Kolbes Arbeiten wurden während des NS-Regimes teilweise aus dem öffentlichen Raum entfernt. Wesentlich weniger bekannte Bildhauer wurden ihm vorgezogen. Dennoch nahm er von 1937 bis 1944 regelmäßig an den Großen Deutschen Kunstausstellungen im Haus der Kunst in München teil. Seine Käufer fanden sich in der bürgerlichen Schicht, die die Ästhetik Kolbes Figuren liebten. Künstler wie Kunstliebhaber flüchteten sich mit Hilfe der Schönheit der Kunst aus der Realität.

Kolbe starb am 20. November 1947 in Berlin. Er ist auf dem Friedhof Heerstraße in Berlin West-End begraben. In seinem Wohnhaus und Atelier befindet sich nach Kolbes testamentarischer Verfügung heute das Georg-Kolbe-Museum.


 

„Hüterin“ und „Junges Weib“

Seit etwa 1915 begann Kolbe hauptsächlich Akte von Frauen zu modellieren. Seine bewegten Figuren erregten bei Ausstellungen Aufmerksamkeit. Höhepunkt war 1910 der Ankauf der „Tänzerin“ durch die Berliner Nationalgalerie. Deutlich sieht man hier noch die Begeisterung Kolbes für das Werk Rodins. Ab ca. 1927, nach dem Tod seiner Frau, verschwand die Leichtigkeit, er stellte die Frauen nun ruhig, stehend und in harmonischen Proportionen dar. Hinzu kamen nun mehr und mehr kraftvolle, muskulöse Männerfiguren. Kolbe wurde durch diesen Wechsel zum idealistischen Stil eine Anpassung an den nationalsozialistischen Stil nachgesagt. Betrachtet man aber diese Wandlung im Zusammenhang mit seinem persönlichen Schicksal, so ist diese Ansicht nicht belegbar.

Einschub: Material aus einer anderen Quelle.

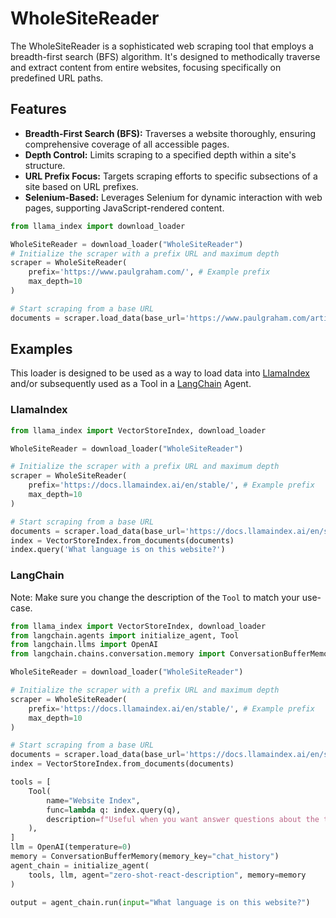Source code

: # WholeSiteReader

The WholeSiteReader is a sophisticated web scraping tool that employs a breadth-first search (BFS) algorithm. It's designed to methodically traverse and extract content from entire websites, focusing specifically on predefined URL paths.

## Features

- **Breadth-First Search (BFS):** Traverses a website thoroughly, ensuring comprehensive coverage of all accessible pages.
- **Depth Control:** Limits scraping to a specified depth within a site's structure.
- **URL Prefix Focus:** Targets scraping efforts to specific subsections of a site based on URL prefixes.
- **Selenium-Based:** Leverages Selenium for dynamic interaction with web pages, supporting JavaScript-rendered content.

```python
from llama_index import download_loader

WholeSiteReader = download_loader("WholeSiteReader")
# Initialize the scraper with a prefix URL and maximum depth
scraper = WholeSiteReader(
    prefix='https://www.paulgraham.com/', # Example prefix
    max_depth=10
)

# Start scraping from a base URL
documents = scraper.load_data(base_url='https://www.paulgraham.com/articles.html') # Example base URL
```

## Examples

This loader is designed to be used as a way to load data into [LlamaIndex](https://github.com/run-llama/llama_index/tree/main/llama_index) and/or subsequently used as a Tool in a [LangChain](https://github.com/hwchase17/langchain) Agent.

### LlamaIndex

```python
from llama_index import VectorStoreIndex, download_loader

WholeSiteReader = download_loader("WholeSiteReader")

# Initialize the scraper with a prefix URL and maximum depth
scraper = WholeSiteReader(
    prefix='https://docs.llamaindex.ai/en/stable/', # Example prefix
    max_depth=10
)

# Start scraping from a base URL
documents = scraper.load_data(base_url='https://docs.llamaindex.ai/en/stable/') # Example base URL
index = VectorStoreIndex.from_documents(documents)
index.query('What language is on this website?')
```

### LangChain

Note: Make sure you change the description of the `Tool` to match your use-case.

```python
from llama_index import VectorStoreIndex, download_loader
from langchain.agents import initialize_agent, Tool
from langchain.llms import OpenAI
from langchain.chains.conversation.memory import ConversationBufferMemory

WholeSiteReader = download_loader("WholeSiteReader")

# Initialize the scraper with a prefix URL and maximum depth
scraper = WholeSiteReader(
    prefix='https://docs.llamaindex.ai/en/stable/', # Example prefix
    max_depth=10
)

# Start scraping from a base URL
documents = scraper.load_data(base_url='https://docs.llamaindex.ai/en/stable/') # Example base URL
index = VectorStoreIndex.from_documents(documents)

tools = [
    Tool(
        name="Website Index",
        func=lambda q: index.query(q),
        description=f"Useful when you want answer questions about the text on websites.",
    ),
]
llm = OpenAI(temperature=0)
memory = ConversationBufferMemory(memory_key="chat_history")
agent_chain = initialize_agent(
    tools, llm, agent="zero-shot-react-description", memory=memory
)

output = agent_chain.run(input="What language is on this website?")
```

Auch bei den beiden Frauenfiguren „Hüterin“ und „Junges Weib“ könnte eine solche Interpretation nahe liegen. Die Darstellung junger schöner Menschen als Helden und Idealbilder passten hervorragend zur Propaganda des NS-Regimes. Kolbes Ideal war „verwendbar“.

Viele, der im Georg-Kolbe-Museum inventarisierten Skizzen zeigen möglicherweise Vorstudien zu den Plastiken. Die Haltungen der beiden Figuren sind bereits viele Jahre vor der eigentlichen Entstehung der großen Plastiken wieder und wieder von Kolbe skizziert worden. Die Zeichnungen dokumentieren Kolbes Konzentration auf die menschliche Figur von Beginn seiner Laufbahn an.

Die „Hüterin“, von Kolbe 1938 geschaffen, wurde 1939 auf der Großen Deutschen Kunstausstellung gezeigt. Reichserziehungsminister Bernhard Rust erwarb sie für 16200 RM. Das „Junge Weib“, ebenfalls 1938 geschaffen und auf der Kunstausstellung gezeigt, wurde von Adolf Hitler direkt vom Künstler ebenfalls für 16200 RM gekauft.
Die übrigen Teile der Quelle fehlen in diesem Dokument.